# EXERCISE REQUIREMENTS:
Set down the entries below once more, precisely as they stand.
--- START ---
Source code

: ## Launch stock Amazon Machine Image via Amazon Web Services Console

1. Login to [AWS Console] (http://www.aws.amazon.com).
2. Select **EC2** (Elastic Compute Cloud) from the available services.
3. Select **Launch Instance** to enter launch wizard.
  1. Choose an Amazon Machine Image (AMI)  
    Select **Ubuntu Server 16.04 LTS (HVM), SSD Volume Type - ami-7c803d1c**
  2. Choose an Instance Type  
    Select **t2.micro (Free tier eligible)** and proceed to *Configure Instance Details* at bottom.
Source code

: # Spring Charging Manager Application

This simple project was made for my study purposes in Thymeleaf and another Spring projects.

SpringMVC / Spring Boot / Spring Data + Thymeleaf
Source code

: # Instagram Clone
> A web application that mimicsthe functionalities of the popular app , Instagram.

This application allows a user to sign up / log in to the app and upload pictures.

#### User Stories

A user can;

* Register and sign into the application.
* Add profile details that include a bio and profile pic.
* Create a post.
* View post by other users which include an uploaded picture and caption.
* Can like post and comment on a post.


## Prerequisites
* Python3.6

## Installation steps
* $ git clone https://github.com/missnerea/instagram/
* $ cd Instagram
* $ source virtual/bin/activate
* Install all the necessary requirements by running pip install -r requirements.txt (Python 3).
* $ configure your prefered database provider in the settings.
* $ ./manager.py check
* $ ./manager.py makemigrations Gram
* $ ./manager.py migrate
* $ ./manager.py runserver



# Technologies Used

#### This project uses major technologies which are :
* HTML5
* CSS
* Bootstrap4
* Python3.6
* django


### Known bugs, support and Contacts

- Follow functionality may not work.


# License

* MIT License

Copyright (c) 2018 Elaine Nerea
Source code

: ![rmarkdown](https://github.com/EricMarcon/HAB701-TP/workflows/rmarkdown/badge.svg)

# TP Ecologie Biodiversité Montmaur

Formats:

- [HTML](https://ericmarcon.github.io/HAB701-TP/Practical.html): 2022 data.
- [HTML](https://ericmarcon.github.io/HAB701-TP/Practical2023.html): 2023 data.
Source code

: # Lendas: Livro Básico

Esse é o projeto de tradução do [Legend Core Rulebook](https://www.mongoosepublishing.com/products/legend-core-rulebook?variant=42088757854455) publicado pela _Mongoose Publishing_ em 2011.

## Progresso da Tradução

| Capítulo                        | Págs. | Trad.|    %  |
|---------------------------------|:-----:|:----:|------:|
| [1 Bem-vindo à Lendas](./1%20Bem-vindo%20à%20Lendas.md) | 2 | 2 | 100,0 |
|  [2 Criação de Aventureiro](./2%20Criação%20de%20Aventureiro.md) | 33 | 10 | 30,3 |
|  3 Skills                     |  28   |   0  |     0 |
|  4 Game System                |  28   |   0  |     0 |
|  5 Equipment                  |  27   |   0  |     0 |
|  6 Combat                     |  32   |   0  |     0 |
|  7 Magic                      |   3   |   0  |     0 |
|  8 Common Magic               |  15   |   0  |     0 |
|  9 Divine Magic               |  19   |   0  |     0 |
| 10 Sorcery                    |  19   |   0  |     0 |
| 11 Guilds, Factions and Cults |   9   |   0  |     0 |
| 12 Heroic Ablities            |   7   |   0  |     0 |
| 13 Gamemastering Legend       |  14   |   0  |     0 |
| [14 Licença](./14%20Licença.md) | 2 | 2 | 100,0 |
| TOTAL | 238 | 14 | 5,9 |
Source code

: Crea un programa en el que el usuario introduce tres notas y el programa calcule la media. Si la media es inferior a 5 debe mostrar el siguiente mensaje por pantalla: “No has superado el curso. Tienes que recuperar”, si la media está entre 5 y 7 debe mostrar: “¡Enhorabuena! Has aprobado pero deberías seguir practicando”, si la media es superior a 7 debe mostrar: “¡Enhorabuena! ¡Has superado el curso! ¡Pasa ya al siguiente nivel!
--- END ---
# RESPONSE TO THIS TASK:
Source code

: ## Launch stock Amazon Machine Image via Amazon Web Services Console

1. Login to [AWS Console] (http://www.aws.amazon.com).
2. Select **EC2** (Elastic Compute Cloud) from the available services.
3. Select **Launch Instance** to enter launch wizard.
  1. Choose an Amazon Machine Image (AMI)  
    Select **Ubuntu Server 16.04 LTS (HVM), SSD Volume Type - ami-7c803d1c**
  2. Choose an Instance Type  
    Select **t2.micro (Free tier eligible)** and proceed to *Configure Instance Details* at bottom.
Source code

: # Spring Charging Manager Application

This simple project was made for my study purposes in Thymeleaf and another Spring projects.

SpringMVC / Spring Boot / Spring Data + Thymeleaf
Source code

: # Instagram Clone
> A web application that mimicsthe functionalities of the popular app , Instagram.

This application allows a user to sign up / log in to the app and upload pictures.

#### User Stories

A user can;

* Register and sign into the application.
* Add profile details that include a bio and profile pic.
* Create a post.
* View post by other users which include an uploaded picture and caption.
* Can like post and comment on a post.


## Prerequisites
* Python3.6

## Installation steps
* $ git clone https://github.com/missnerea/instagram/
* $ cd Instagram
* $ source virtual/bin/activate
* Install all the necessary requirements by running pip install -r requirements.txt (Python 3).
* $ configure your prefered database provider in the settings.
* $ ./manager.py check
* $ ./manager.py makemigrations Gram
* $ ./manager.py migrate
* $ ./manager.py runserver



# Technologies Used

#### This project uses major technologies which are :
* HTML5
* CSS
* Bootstrap4
* Python3.6
* django


### Known bugs, support and Contacts

- Follow functionality may not work.


# License

* MIT License

Copyright (c) 2018 Elaine Nerea
Source code

: ![rmarkdown](https://github.com/EricMarcon/HAB701-TP/workflows/rmarkdown/badge.svg)

# TP Ecologie Biodiversité Montmaur

Formats:

- [HTML](https://ericmarcon.github.io/HAB701-TP/Practical.html): 2022 data.
- [HTML](https://ericmarcon.github.io/HAB701-TP/Practical2023.html): 2023 data.
Source code

: # Lendas: Livro Básico

Esse é o projeto de tradução do [Legend Core Rulebook](https://www.mongoosepublishing.com/products/legend-core-rulebook?variant=42088757854455) publicado pela _Mongoose Publishing_ em 2011.

## Progresso da Tradução

| Capítulo                        | Págs. | Trad.|    %  |
|---------------------------------|:-----:|:----:|------:|
| [1 Bem-vindo à Lendas](./1%20Bem-vindo%20à%20Lendas.md) | 2 | 2 | 100,0 |
|  [2 Criação de Aventureiro](./2%20Criação%20de%20Aventureiro.md) | 33 | 10 | 30,3 |
|  3 Skills                     |  28   |   0  |     0 |
|  4 Game System                |  28   |   0  |     0 |
|  5 Equipment                  |  27   |   0  |     0 |
|  6 Combat                     |  32   |   0  |     0 |
|  7 Magic                      |   3   |   0  |     0 |
|  8 Common Magic               |  15   |   0  |     0 |
|  9 Divine Magic               |  19   |   0  |     0 |
| 10 Sorcery                    |  19   |   0  |     0 |
| 11 Guilds, Factions and Cults |   9   |   0  |     0 |
| 12 Heroic Ablities            |   7   |   0  |     0 |
| 13 Gamemastering Legend       |  14   |   0  |     0 |
| [14 Licença](./14%20Licença.md) | 2 | 2 | 100,0 |
| TOTAL | 238 | 14 | 5,9 |
Source code

: Crea un programa en el que el usuario introduce tres notas y el programa calcule la media. Si la media es inferior a 5 debe mostrar el siguiente mensaje por pantalla: “No has superado el curso. Tienes que recuperar”, si la media está entre 5 y 7 debe mostrar: “¡Enhorabuena! Has aprobado pero deberías seguir practicando”, si la media es superior a 7 debe mostrar: “¡Enhorabuena! ¡Has superado el curso! ¡Pasa ya al siguiente nivel!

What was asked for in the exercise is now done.